Professor Emeritus of Economics at New York University, Nouriel Roubini speaks to Project Syndicate (PS) on that and more.
Project Syndicate: In your latest PS commentary, you reaffirmed your expectation that monetary authorities’ efforts to rein in inflation will “cause both an economic and a financial crash,” and that “regardless of their tough talk,” central banks “will feel immense pressure to reverse their tightening” once that crash materialises. What would the impact of such a reversal be? Do monetary policymakers in the United States and Europe have any good – or less bad – options?

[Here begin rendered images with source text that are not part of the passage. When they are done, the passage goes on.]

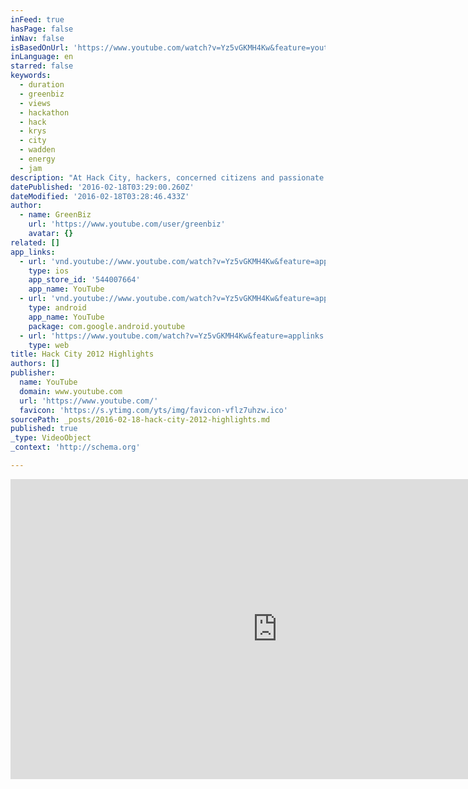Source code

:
```yaml
---
inFeed: true
hasPage: false
inNav: false
isBasedOnUrl: 'https://www.youtube.com/watch?v=Yz5vGKMH4Kw&feature=youtu.be'
inLanguage: en
starred: false
keywords:
  - duration
  - greenbiz
  - views
  - hackathon
  - hack
  - krys
  - city
  - wadden
  - energy
  - jam
description: "At Hack City, hackers, concerned citizens and passionate observers converged for GreenBiz Group's three-day marathon aimed at developing applications (mobile and web-based) aiming to create efficiencies in the energy, building management and transportation sectors. The event took place at Code for America's San Francisco offices."
datePublished: '2016-02-18T03:29:00.260Z'
dateModified: '2016-02-18T03:28:46.433Z'
author:
  - name: GreenBiz
    url: 'https://www.youtube.com/user/greenbiz'
    avatar: {}
related: []
app_links:
  - url: 'vnd.youtube://www.youtube.com/watch?v=Yz5vGKMH4Kw&feature=applinks'
    type: ios
    app_store_id: '544007664'
    app_name: YouTube
  - url: 'vnd.youtube://www.youtube.com/watch?v=Yz5vGKMH4Kw&feature=applinks'
    type: android
    app_name: YouTube
    package: com.google.android.youtube
  - url: 'https://www.youtube.com/watch?v=Yz5vGKMH4Kw&feature=applinks'
    type: web
title: Hack City 2012 Highlights
authors: []
publisher:
  name: YouTube
  domain: www.youtube.com
  url: 'https://www.youtube.com/'
  favicon: 'https://s.ytimg.com/yts/img/favicon-vflz7uhzw.ico'
sourcePath: _posts/2016-02-18-hack-city-2012-highlights.md
published: true
_type: VideoObject
_context: 'http://schema.org'

---
```

<iframe src="https://cdn.embedly.com/widgets/media.html?src=https%3A%2F%2Fwww.youtube.com%2Fembed%2FYz5vGKMH4Kw%3Ffeature%3Doembed&amp;url=https%3A%2F%2Fwww.youtube.com%2Fwatch%3Fv%3DYz5vGKMH4Kw%26feature%3Dyoutu.be&amp;image=https%3A%2F%2Fi.ytimg.com%2Fvi%2FYz5vGKMH4Kw%2Fhqdefault.jpg&amp;key=b7d04c9b404c499eba89ee7072e1c4f7&amp;type=text%2Fhtml&amp;schema=youtube" width="854" height="480" scrolling="no" frameborder="0" allowfullscreen="allowfullscreen" style=""></iframe>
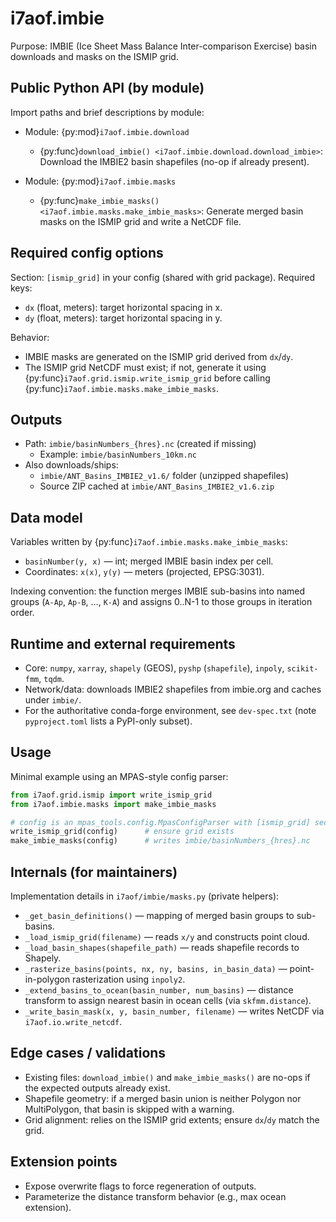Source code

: # i7aof.imbie

Purpose: IMBIE (Ice Sheet Mass Balance Inter-comparison Exercise) basin
downloads and masks on the ISMIP grid.

## Public Python API (by module)

Import paths and brief descriptions by module:

- Module: {py:mod}`i7aof.imbie.download`
  - {py:func}`download_imbie() <i7aof.imbie.download.download_imbie>`:
      Download the IMBIE2 basin shapefiles (no-op if already present).

- Module: {py:mod}`i7aof.imbie.masks`
  - {py:func}`make_imbie_masks() <i7aof.imbie.masks.make_imbie_masks>`:
      Generate merged basin masks on the ISMIP grid and write a NetCDF file.

## Required config options

Section: `[ismip_grid]` in your config (shared with grid package). Required keys:

- `dx` (float, meters): target horizontal spacing in x.
- `dy` (float, meters): target horizontal spacing in y.

Behavior:

- IMBIE masks are generated on the ISMIP grid derived from `dx`/`dy`.
- The ISMIP grid NetCDF must exist; if not, generate it using
  {py:func}`i7aof.grid.ismip.write_ismip_grid` before calling
  {py:func}`i7aof.imbie.masks.make_imbie_masks`.

## Outputs

- Path: `imbie/basinNumbers_{hres}.nc` (created if missing)
  - Example: `imbie/basinNumbers_10km.nc`
- Also downloads/ships:
  - `imbie/ANT_Basins_IMBIE2_v1.6/` folder (unzipped shapefiles)
  - Source ZIP cached at `imbie/ANT_Basins_IMBIE2_v1.6.zip`

## Data model

Variables written by {py:func}`i7aof.imbie.masks.make_imbie_masks`:

- `basinNumber(y, x)` — int; merged IMBIE basin index per cell.
- Coordinates: `x(x)`, `y(y)` — meters (projected, EPSG:3031).

Indexing convention: the function merges IMBIE sub-basins into named groups
(`A-Ap`, `Ap-B`, …, `K-A`) and assigns 0..N-1 to those groups in
iteration order.

## Runtime and external requirements

- Core: `numpy`, `xarray`, `shapely` (GEOS), `pyshp` (`shapefile`), `inpoly`, `scikit-fmm`, `tqdm`.
- Network/data: downloads IMBIE2 shapefiles from imbie.org and caches under `imbie/`.
- For the authoritative conda-forge environment, see `dev-spec.txt` (note `pyproject.toml` lists a PyPI-only subset).

## Usage

Minimal example using an MPAS-style config parser:

```python
from i7aof.grid.ismip import write_ismip_grid
from i7aof.imbie.masks import make_imbie_masks

# config is an mpas_tools.config.MpasConfigParser with [ismip_grid] section
write_ismip_grid(config)      # ensure grid exists
make_imbie_masks(config)      # writes imbie/basinNumbers_{hres}.nc
```

## Internals (for maintainers)

Implementation details in `i7aof/imbie/masks.py` (private helpers):

- `_get_basin_definitions()` — mapping of merged basin groups to sub-basins.
- `_load_ismip_grid(filename)` — reads `x/y` and constructs point cloud.
- `_load_basin_shapes(shapefile_path)` — reads shapefile records to Shapely.
- `_rasterize_basins(points, nx, ny, basins, in_basin_data)` — point-in-polygon
  rasterization using `inpoly2`.
- `_extend_basins_to_ocean(basin_number, num_basins)` — distance transform to
  assign nearest basin in ocean cells (via `skfmm.distance`).
- `_write_basin_mask(x, y, basin_number, filename)` — writes NetCDF via
  `i7aof.io.write_netcdf`.

## Edge cases / validations

- Existing files: `download_imbie()` and `make_imbie_masks()` are no-ops if the
  expected outputs already exist.
- Shapefile geometry: if a merged basin union is neither Polygon nor
  MultiPolygon, that basin is skipped with a warning.
- Grid alignment: relies on the ISMIP grid extents; ensure `dx`/`dy` match the
  grid.

## Extension points

- Expose overwrite flags to force regeneration of outputs.
- Parameterize the distance transform behavior (e.g., max ocean extension).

Nouriel Roubini: Central banks are in both a stagflation trap and a debt trap. Amid negative aggregate supply shocks that reduce growth and increase inflation, they are damned if they do and damned if they don’t. If they increase interest rates enough to bring inflation down to 2%, they will cause a severe economic hard landing. And if they don’t – attempting instead to protect growth and jobs – they will be left increasingly far behind the curve, leading to a de-anchoring of inflation expectations and a wage-price spiral.
Very high debt ratios (both private and public) complicate the dilemma further. Raising interest rates enough to crush inflation causes not only an economic crash, but also a financial crash, with highly leveraged private and public debtors facing severe distress. The resulting financial turmoil that intensifies the recession, creating a vicious cycle of deepening recession and escalating financial pain and debt distress.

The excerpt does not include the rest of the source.